* _Task details_
Search the records for the string "标记整理算法", and show each line where it appears.

▼▼▼

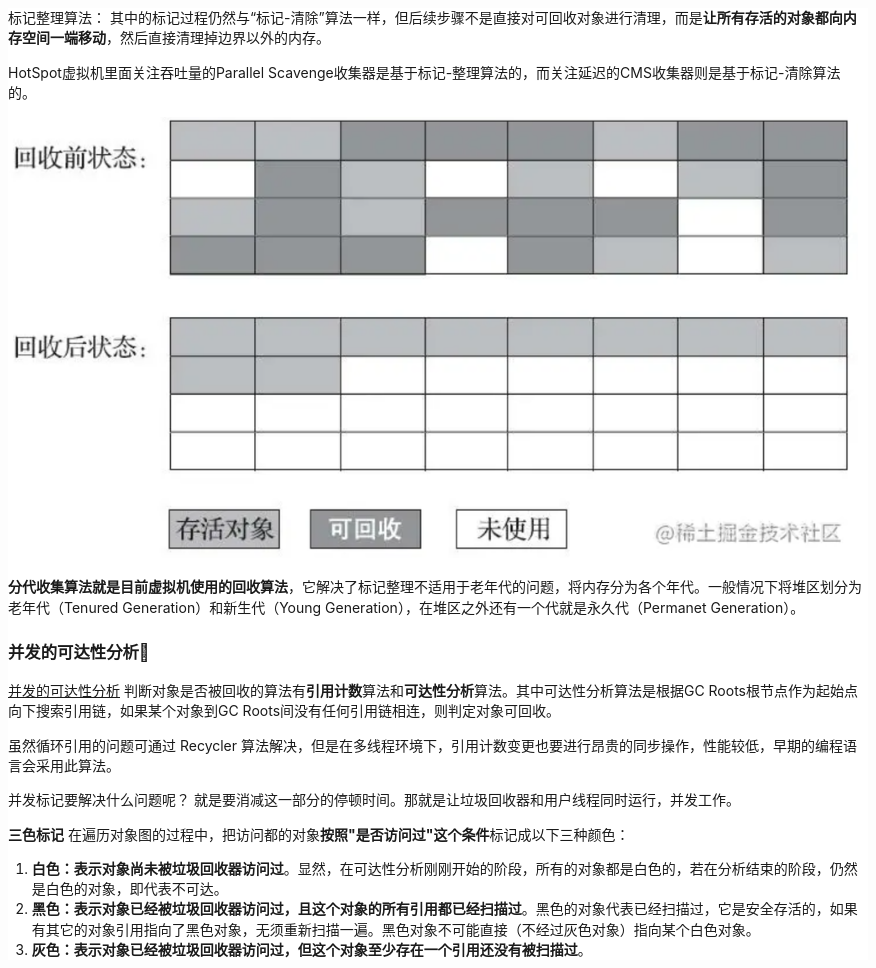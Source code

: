 标记整理算法：
其中的标记过程仍然与“标记-清除”算法一样，但后续步骤不是直接对可回收对象进行清理，而是**让所有存活的对象都向内存空间一端移动**，然后直接清理掉边界以外的内存。

HotSpot虚拟机里面关注吞吐量的Parallel Scavenge收集器是基于标记-整理算法的，而关注延迟的CMS收集器则是基于标记-清除算法的。

![](https://github.com/qingzhu0214/JavaPage/raw/wuzu/_posts/image/标记整理算法.png)

**分代收集算法就是目前虚拟机使用的回收算法**，它解决了标记整理不适用于老年代的问题，将内存分为各个年代。一般情况下将堆区划分为老年代（Tenured Generation）和新生代（Young Generation），在堆区之外还有一个代就是永久代（Permanet Generation）。

### 并发的可达性分析🌟
[并发的可达性分析](https://segmentfault.com/a/1190000021820577)
判断对象是否被回收的算法有**引用计数**算法和**可达性分析**算法。其中可达性分析算法是根据GC Roots根节点作为起始点向下搜索引用链，如果某个对象到GC Roots间没有任何引用链相连，则判定对象可回收。

虽然循环引用的问题可通过 Recycler 算法解决，但是在多线程环境下，引用计数变更也要进行昂贵的同步操作，性能较低，早期的编程语言会采用此算法。

并发标记要解决什么问题呢？
就是要消减这一部分的停顿时间。那就是让垃圾回收器和用户线程同时运行，并发工作。

**三色标记**
在遍历对象图的过程中，把访问都的对象**按照"是否访问过"这个条件**标记成以下三种颜色：
1. **白色：表示对象尚未被垃圾回收器访问过**。显然，在可达性分析刚刚开始的阶段，所有的对象都是白色的，若在分析结束的阶段，仍然是白色的对象，即代表不可达。
2. **黑色：表示对象已经被垃圾回收器访问过，且这个对象的所有引用都已经扫描过**。黑色的对象代表已经扫描过，它是安全存活的，如果有其它的对象引用指向了黑色对象，无须重新扫描一遍。黑色对象不可能直接（不经过灰色对象）指向某个白色对象。
3. **灰色：表示对象已经被垃圾回收器访问过，但这个对象至少存在一个引用还没有被扫描过**。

▲▲▲

* _Answer area_
: 标记整理算法：
![](https://github.com/qingzhu0214/JavaPage/raw/wuzu/_posts/image/标记整理算法.png)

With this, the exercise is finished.